Keywords: Ramapough Lunaape, Superfund, environmental exposure, chronic disease, American Indian/Alaska Native
Introduction
For Native Americans, a disproportionately greater risk of adverse health outcomes, such as cardiovascular and kidney disease, asthma, and diabetes can be largely attributed to multigenerational poverty and political marginalization (1–3). Given that over 400,000 Native Americans live within three miles of a contaminated waste dump or EPA-listed Superfund site, they experience cumulative environmental exposures including poor food, water, and air quality, which could exacerbate pre-existing health disparities associated with poor socioeconomic status. (1, 4–7). Many epidemiological studies have examined health implications of Native American tribal members’ exposure to Superfund sites and associated contaminants located on or near their land (8). For example, evidence of elevated prevalence or incidence of type II diabetes, breast cancer, and/or neurological deficits have been observed among the Mohawk at Akwesasne, Gila River Indian Community, and among the Alaskan Yupik tribe, all of whom have been exposed to persistent organic pollutants released by nearby industrial facilities, extensive application of pesticides on agricultural land, or former U.S. military bases (9–16). Studies have also revealed associations between Native Americans’ exposure to a common Superfund contaminant, cadmium, and overall mortality, cancer incidence, elevated blood pressure, and cardiovascular disease in tribal members (from Arizona, Oklahoma, North Dakota, and South Dakota) investigated in the Strong Heart Study (17–20). All of the aforementioned studies have focused primarily on federally recognized tribes, while the association between exposure to toxic waste sites and health in the 66 state-only recognized tribes, including the Ramapough Lunaape Nation, have been relatively ignored.

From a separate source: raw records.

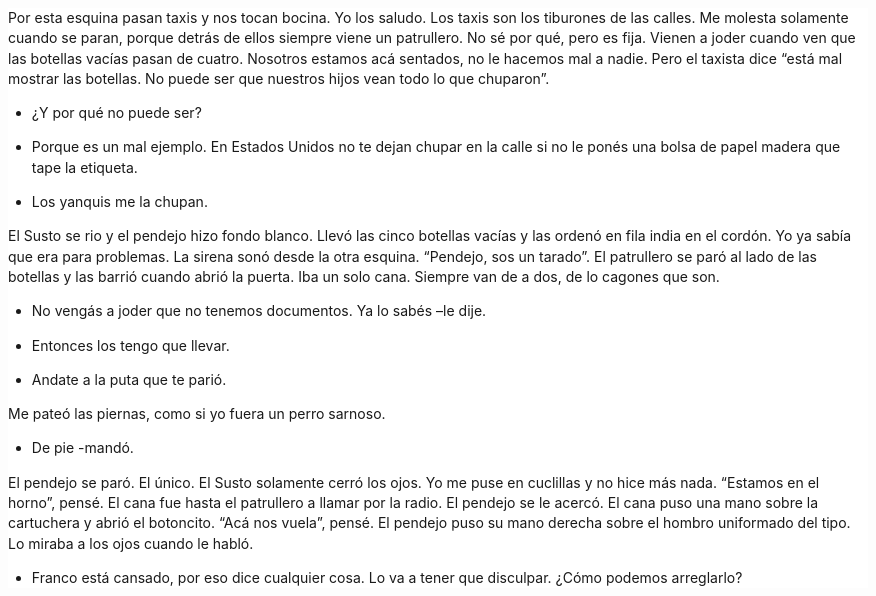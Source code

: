 


Por esta esquina pasan taxis y nos tocan bocina. Yo los saludo. Los taxis son los tiburones de las calles. Me molesta solamente cuando se paran, porque detrás de ellos siempre viene un patrullero. No sé por qué, pero es fija. Vienen a joder cuando ven que las botellas vacías pasan de cuatro. Nosotros estamos acá sentados, no le hacemos mal a nadie. Pero el taxista dice “está mal mostrar las botellas. No puede ser que nuestros hijos vean todo lo que chuparon”.




- ¿Y por qué no puede ser?




- Porque es un mal ejemplo. En Estados Unidos no te dejan chupar en la calle si no le ponés una bolsa de papel madera que tape la etiqueta.




- Los yanquis me la chupan.




El Susto se rio y el pendejo hizo fondo blanco. Llevó las cinco botellas vacías y las ordenó en fila india en el cordón. Yo ya sabía que era para problemas. La sirena sonó desde la otra esquina. “Pendejo, sos un tarado”. El patrullero se paró al lado de las botellas y las barrió cuando abrió la puerta. Iba un solo cana. Siempre van de a dos, de lo cagones que son.




- No vengás a joder que no tenemos documentos. Ya lo sabés –le dije.




- Entonces los tengo que llevar.




- Andate a la puta que te parió.




Me pateó las piernas, como si yo fuera un perro sarnoso.




- De pie -mandó.




El pendejo se paró. El único. El Susto solamente cerró los ojos. Yo me puse en cuclillas y no hice más nada. “Estamos en el horno”, pensé. El cana fue hasta el patrullero a llamar por la radio. El pendejo se le acercó. El cana puso una mano sobre la cartuchera y abrió el botoncito. “Acá nos vuela”, pensé. El pendejo puso su mano derecha sobre el hombro uniformado del tipo. Lo miraba a los ojos cuando le habló.




- Franco está cansado, por eso dice cualquier cosa. Lo va a tener que disculpar. ¿Cómo podemos arreglarlo?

The Ramapough Lunaape Tribal nation (located primarily in the Ramapo Mountains of New Jersey and New York state), were descended from the Munsee-speaking faction of the Lunaape nation, native to the Mid-Atlantic region of the United States. While most Lunaape relocated further West after European invasion, the Ramapough avoided colonists by moving into the Ramapo Mountains that border New York and New Jersey, where they numbered between 1,000 and 3,000 members. Racism and discrimination against tribal members were fomented by the New Jersey census, which, until 1870, stated that residents were only allowed to be classified as “white,” “free black,” or “black slave,” none of which characterized the Ramapough. This forced the Ramapough to lead a highly secluded lifestyle, where they practiced tribal traditions in private and assimilated into mainstream American culture in public (21).
For almost five decades, the Ramapough Lunaape Turtle Clan have lived between 0.5 to two miles away from a heavily contaminated dump site in Ringwood, New Jersey. Beginning in the 1960s through the late 1970s, Ford Motor Company discarded millions of gallons of paint sludge and other toxic waste from its now-closed manufacturing plant in Mahwah, New Jersey into deserted mine shafts, buried underground and as slabs on the mountainsides that were washed over by nearby streams in upper Ringwood, New Jersey (22). The U.S. Environmental Protection Agency (EPA) tested the ground and surface water in the 1980s and detected toxic and carcinogenic heavy metals including lead, arsenic, and hexavalent chromium at concentrations vastly exceeding local state and federal standards (23). Most of these toxic metals are associated with an array of acute and chronic adverse health outcomes, including cancer (24–26). As a result of EPA testing, this 500-acre contaminated Ringwood site was added by the EPA in 1983 to the National Priority List (NPL), a list of hazardous waste sites eligible for long-term remedial action and financed under the federal Superfund program. The site was later removed from the Superfund list in 1994 following claims of a “complete” contamination cleanup. The site was then relisted as a Superfund site in 2006 following the EPA’s discovery that levels of heavy metals and benzene still registered between eight- to ten-fold above New Jersey State standards (23). As of today, the EPA has partially cleaned up the site by removing thousands of tons of paint sludge, associated soil, and 113 drums of waste material from non-residential areas (27).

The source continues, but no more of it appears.